Jika meningitis menimbulkan komplikasi, seperti kejang atau koma, pasien akan menjalani perawatan di rumah sakit dan dipantau di ruang ICU.
Pada ensefalitis ringan, pasien biasanya disarankan untuk menjalani istirahat total, mencukupi kebutuhan cairan harian, dan mengonsumsi obat antiradang maupun obat antinyeri, seperti paracetamol dan ibuprofen.
Jika ensefalitis disebabkan oleh virus, pengobatannya adalah dengan pemberian antivirus. Sementara untuk ensefalitis yang disebabkan oleh penyakit autoimun, pengobatan biasanya dilakukan dengan pemberian suntik kortikosteroid, terapi intravenous immunoglobulin (IVIG), atau pemberian obat imunosupresan.
Itulah beberapa perbedaan meningitis dan ensefalitis. Keduanya sama-sama merupakan kondisi yang berbahaya dan berpotensi menyebabkan kerusakan permanen pada saraf, terutama otak. Jadi, segera periksakan diri ke dokter untuk mendapatkan penanganan yang tepat ketika mengalami gejala yang mengarah pada kedua kondisi tersebut
Bila Anda mengalami demam tinggi, sakit kepala hebat, serta mual dan muntah yang menyembur, segera jadwalkan janji temu dengan dokter spesialis neurologi RS Pondok Indah cabang terdekat untuk mendapatkan diagnosis yang akurat.
Selain ditangani oleh dokter berpengalaman, RS Pondok Indah juga menyediakan fasilitas medis yang berteknologi terkini guna mendukung pelayanan medis yang diberikan. Dengan demikian, Anda dan orang terkasih akan mendapatkan pelayanan medis terbaik dengan hasil yang optimal.
Baca juga: Lengkapi Vaksin Meningitis untuk Melindungi Kesehatan
Ya, meningitis dapat menyebar ke otak jika tidak segera ditangani. Infeksi pada meninges bisa menyebar ke jaringan otak, menyebabkan ensefalitis, perdarahan, bahkan kerusakan otak permanen.

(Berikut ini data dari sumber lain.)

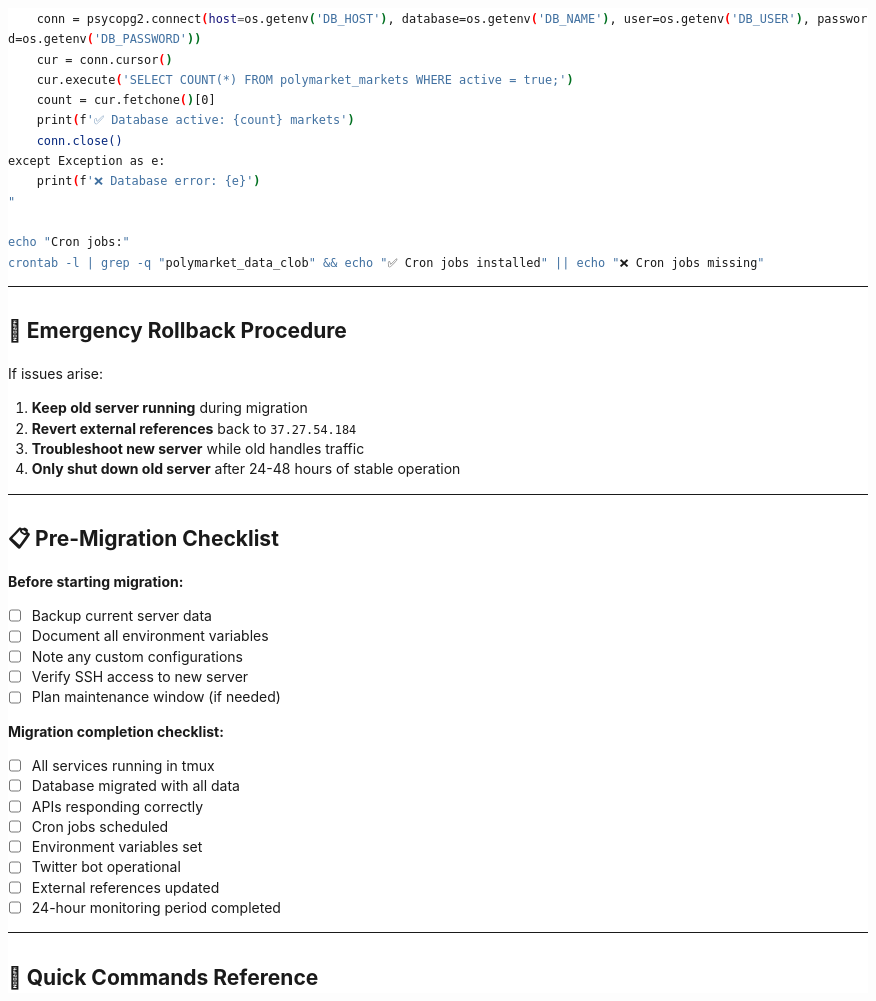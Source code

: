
 ```bash
    conn = psycopg2.connect(host=os.getenv('DB_HOST'), database=os.getenv('DB_NAME'), user=os.getenv('DB_USER'), password=os.getenv('DB_PASSWORD'))
    cur = conn.cursor()
    cur.execute('SELECT COUNT(*) FROM polymarket_markets WHERE active = true;')
    count = cur.fetchone()[0]
    print(f'✅ Database active: {count} markets')
    conn.close()
except Exception as e:
    print(f'❌ Database error: {e}')
"

echo "Cron jobs:"
crontab -l | grep -q "polymarket_data_clob" && echo "✅ Cron jobs installed" || echo "❌ Cron jobs missing"
```

---

## 🚨 Emergency Rollback Procedure

If issues arise:

1. **Keep old server running** during migration
2. **Revert external references** back to `37.27.54.184`
3. **Troubleshoot new server** while old handles traffic
4. **Only shut down old server** after 24-48 hours of stable operation

---

## 📋 Pre-Migration Checklist

**Before starting migration:**
- [ ] Backup current server data
- [ ] Document all environment variables
- [ ] Note any custom configurations
- [ ] Verify SSH access to new server
- [ ] Plan maintenance window (if needed)

**Migration completion checklist:**
- [ ] All services running in tmux
- [ ] Database migrated with all data
- [ ] APIs responding correctly
- [ ] Cron jobs scheduled
- [ ] Environment variables set
- [ ] Twitter bot operational
- [ ] External references updated
- [ ] 24-hour monitoring period completed

---

## 🔧 Quick Commands Reference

Ensefalitis dapat menyebar ke bagian tubuh lain, meskipun biasanya terbatas pada sistem saraf pusat. Umumnya kondisi ini disebabkan oleh infeksi virus, bakteri, atau penyakit autoimun. Jika infeksi atau peradangan tidak diobati, virus atau kuman penyebabnya dapat menyebar ke bagian tubuh lain.